From the moment she decamped from Paradise Island to help save the world in 1941, Wonder Woman was an instant feminist icon. As her mom, the Queen of the Amazons, put it, "We are not only stronger and wiser than men — but our weapons are better — our flying machines are further advanced!" No wonder that gal still inspires well into her eighth decade.

Her feisty spirit radiates from "WonderWomen," a smart, savvy show by nearly 50 international artists, all women. Thought-provoking, richly sourced and just plain fun, it's a must-see exhibit at the University of Minnesota's Katherine E. Nash Gallery. In addition to a replica of the first 1941 Charles Moulton comic quoted above, the show features contemporary photos, videos, installations, paintings and art ranging from banners to knitwear, thumb puppets, shower curtains and wallpaper. Great pieces by young Minnesota talents, vintage Los Angeles feminists and veteran New Yorkers spice the display.

Given its feminist bona fides, the show naturally skewers some stereotypes. Jolly hardworking Aunt Jemima appears as a cartoon scrubwoman affixed to an old-fashioned miniature washboard in a Betye Saar sculpture. Instead of scrub rags, though, she's packing guns and the slogan "Extreme times call for extreme heroines." In Rebecca Parham's sophisticated video, "Bottled Opera," a computer-generated, black opera singer is compelled to perform in country western, punk rock and other pop formats before literally shattering expectations and ending on an operatic high note.

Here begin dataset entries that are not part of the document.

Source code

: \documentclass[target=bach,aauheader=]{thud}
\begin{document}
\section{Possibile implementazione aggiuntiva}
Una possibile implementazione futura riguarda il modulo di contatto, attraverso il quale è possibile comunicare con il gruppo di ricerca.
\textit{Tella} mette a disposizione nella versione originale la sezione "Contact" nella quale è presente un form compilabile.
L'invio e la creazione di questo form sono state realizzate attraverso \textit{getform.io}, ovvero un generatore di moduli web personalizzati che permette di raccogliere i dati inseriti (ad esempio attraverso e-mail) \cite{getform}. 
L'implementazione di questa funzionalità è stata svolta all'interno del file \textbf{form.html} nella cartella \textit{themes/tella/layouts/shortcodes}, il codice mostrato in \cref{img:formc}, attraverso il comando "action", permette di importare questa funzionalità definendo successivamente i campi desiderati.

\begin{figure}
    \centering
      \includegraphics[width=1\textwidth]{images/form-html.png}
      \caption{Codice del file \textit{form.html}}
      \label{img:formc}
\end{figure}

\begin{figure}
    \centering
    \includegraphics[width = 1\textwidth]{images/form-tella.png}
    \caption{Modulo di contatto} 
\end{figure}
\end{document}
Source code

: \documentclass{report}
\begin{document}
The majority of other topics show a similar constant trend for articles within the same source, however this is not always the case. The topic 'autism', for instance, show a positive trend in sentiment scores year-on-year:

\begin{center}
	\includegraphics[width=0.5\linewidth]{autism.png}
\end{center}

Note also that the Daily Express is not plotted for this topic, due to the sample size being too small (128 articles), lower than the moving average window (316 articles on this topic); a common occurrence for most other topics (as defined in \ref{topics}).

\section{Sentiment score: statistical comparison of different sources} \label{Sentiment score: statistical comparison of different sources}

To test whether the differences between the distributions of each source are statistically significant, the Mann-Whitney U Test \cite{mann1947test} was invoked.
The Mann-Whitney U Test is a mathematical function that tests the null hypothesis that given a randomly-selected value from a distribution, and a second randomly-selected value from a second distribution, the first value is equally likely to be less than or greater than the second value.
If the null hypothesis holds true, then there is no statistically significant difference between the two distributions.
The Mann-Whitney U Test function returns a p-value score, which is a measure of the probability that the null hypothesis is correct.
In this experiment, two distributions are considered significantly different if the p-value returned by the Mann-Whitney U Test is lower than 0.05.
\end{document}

In two deftly staged photos, Nicole Houff uses dolls to suggest Barbie's "Dirty Laundry" and her limited, albeit glamorous, 1960s-era career as an airline stewardess. In the 1970s a Los Angeles performance-art duo, the Waitresses, cheerfully mocked their sometimes-jobs with impromptu performances as "Wonder Waitresses" in local coffee shops, hilariously documented in period photos. In a set of nine photos, Barbara Kruger recast the Victorian-era admonishment, "Children should be seen and not heard," as a feminist manifesto: "We will no longer be seen and not heard."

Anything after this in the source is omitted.